En une période où parler d’intelligence artificielle ressemblait à de la science-fiction, l’écrivain Antonio Gala offrait une vision étonnamment perspicace — et critique — du futur technologique. En 1991, lors d’une interview avec Jesús Quintero pour la télévision publique andalouse, Gala partageait des réflexions qui, plus de trente ans plus tard, semblent anticiper les effets sociaux de l’IA générative, de l’hyperconnectivité et de l’automatisation de l’expérience humaine.
Avec son style précis, Gala anticipait un monde où « l’intelligence naturelle serait remplacée par des intelligences artificielles qui ne viendraient pas à nous donner le bonheur, mais à nous aider à passer le temps ». Un point de vue qui paraît alarmant alors que se développent aujourd’hui des assistants conversationnels, des algorithmes de recommandation et des plateformes qui occupent une grande partie de nos loisirs et de notre attention.
Lors de l’émission « Paraísos », il évoquait des « êtres humains préfabriqués », guidés par des instructions comportementales et des formules sociales simplifiées : réussir, faire des amis, profiter. Ce qu’il percevait comme une possible perte de spontanéité dans les relations humaines correspond, aujourd’hui, à la manière dont les réseaux sociaux, les algorithmes d’engagement et les interfaces utilisateur conditionnent — voire dictent — nos comportements et décisions.
Gala ne critiquait pas la technologie en soi, mais le danger de déléguer à celle-ci des processus autrefois personnels et authentiques. Aujourd’hui, il est courant de consulter une IA sur ce qu’il faut dire lors d’un entretien, comment rédiger un e-mail, quel cadeau offrir, ou même comment séduire. Et à mesure que nous devenons plus dépendants de ces systèmes, nous normalisons l’idée selon laquelle un critère externe — machine ou application — serait plus fiable ou efficace que notre propre jugement.

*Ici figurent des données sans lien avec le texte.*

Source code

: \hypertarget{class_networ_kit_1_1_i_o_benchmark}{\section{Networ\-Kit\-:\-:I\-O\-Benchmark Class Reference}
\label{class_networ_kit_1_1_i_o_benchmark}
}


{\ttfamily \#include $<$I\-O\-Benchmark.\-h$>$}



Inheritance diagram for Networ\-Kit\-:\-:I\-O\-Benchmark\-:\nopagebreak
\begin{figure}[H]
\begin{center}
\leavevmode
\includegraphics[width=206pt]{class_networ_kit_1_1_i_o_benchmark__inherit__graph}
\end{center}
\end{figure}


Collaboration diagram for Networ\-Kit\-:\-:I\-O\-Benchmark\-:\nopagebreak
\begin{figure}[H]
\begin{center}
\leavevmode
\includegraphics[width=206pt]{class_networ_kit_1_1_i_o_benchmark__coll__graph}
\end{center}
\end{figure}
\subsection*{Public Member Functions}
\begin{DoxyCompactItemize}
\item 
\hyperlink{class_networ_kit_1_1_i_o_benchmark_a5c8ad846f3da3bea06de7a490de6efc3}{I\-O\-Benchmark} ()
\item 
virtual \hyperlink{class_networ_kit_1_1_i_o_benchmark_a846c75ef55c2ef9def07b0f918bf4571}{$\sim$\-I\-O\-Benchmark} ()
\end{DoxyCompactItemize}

Dans une autre intervention, « Vérité et beauté », quelques semaines plus tard, Gala allait plus loin en anticipant un phénomène que l’on observe aujourd’hui : « Bientôt, il semblerait qu’en appuyant sur une touche, n’importe qui pourra savoir instantanément qui sont Goya, Velázquez ou Cervantes. Mais je crains que cette personne n’éprouve plus aucun besoin de le faire. » Il mettait en garde contre le risque d’un « savoir superficiel » alimenté par l’abondance de données, de recherches et d’assistants virtuels qui fournissent des réponses rapides sans favoriser une compréhension profonde ni une pensée critique.
Pour Gala, le danger principal de l’intelligence artificielle était son rôle social, non sa capacité technique : servir comme mécanisme de distraction et d Entertainment passif, un « passe-temps » anesthésiant. Le débat actuel sur TikTok, le phénomène de doomscrolling ou encore sur la manière dont les grands modèles de langage peuvent encourager la passivité intellectuelle reflète cette critique.
Dans un contexte où l’IA s’intègre désormais dans tous les secteurs — de la santé à l’éducation, en passant par le divertissement et la productivité — sa réflexion invite à une halte : utilisons-nous la technologie pour enrichir nos capacités ou pour les remplacer ? Nous accompagne-t-elle pour évoluer ou nous endort-elle dans le confort et la dopamine ?
Malgré le fait qu’il ne soit pas technologue ou scientifique, l’acuité d’Antonio Gala en tant qu’observateur de la condition humaine lui permettait d’anticiper ces enjeux avec une précision remarquable, soulignant que le véritable défi n’est pas de construire des intelligences plus puissantes, mais de préserver et cultiver l’intelligence humaine : celle qui questionne, doute, ressent, et apprend — pas seulement consomme des réponses.
Le progrès technologique avance, mais l’avertissement de Gala reste pertinent : si nous ne prenons pas conscience de notre façon d’utiliser ces outils, nous risquons de substituer la pensée à l’inertie, l’émotion à l’automatisme. Et cela pourrait bien être le prix le plus cher de cette évolution.